Web Analytics Taken to the Next Level

I came up with a neat idea the other night. Using localStorage and sessionStorage you could theoretically monitor the number of tabs or windows a visitor has opened for your site. As far as I know, this capability has never before been possible. Well, now it is.

Check out this crude example.

Once you open the monitor, leave that tab/window put. Use the “Spawn Tab” link to create new tabs and windows. The monitor will be notified and display some simple debug. There are 10 second updates per tab/window so that when they close the monitor can detect it. The monitor will detect a close within 15 seconds of the tab/window closing and will display the total time the tab/window plus or minus 10 seconds. Correct values are maintained as the tab/windows browse across pages as long as they stay on the domain! Just about everything you’d want or need.

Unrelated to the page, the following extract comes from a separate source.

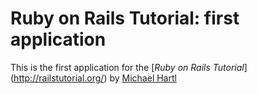 # Ruby on Rails Tutorial: first application

This is the first application for the [*Ruby on Rails Tutorial*] (http://railstutorial.org/)
by [Michael Hartl](http://michaelhartl.com/)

Again, I mentioned this is rather crude. The fact that the monitor tab remains open is only due to the fact that I wanted to prototype the idea. The majority of the state is stored in localStorage, and each tab/window maintains a single identifier in its sessionStorage to remind the tab/window what id it was while it navigates to multiple pages. Because everything is stored in the storage this system has the capability to become completely distributed. Meaning no “monitor” tab is necessary, and the scripts can determine, and monitor, on their own the existence of all other tabs. Thus, this would be a viable option for the next level of web analytics.

As cool as this is, I don’t think it will provide too much value to the analytics. For the first time webmasters will be able to know how many windows or tabs a visitor opens (and to what pages they open). The webmaster will know more about how its user’s use the website, but I don’t think this statistic will be a game changer. Who knows!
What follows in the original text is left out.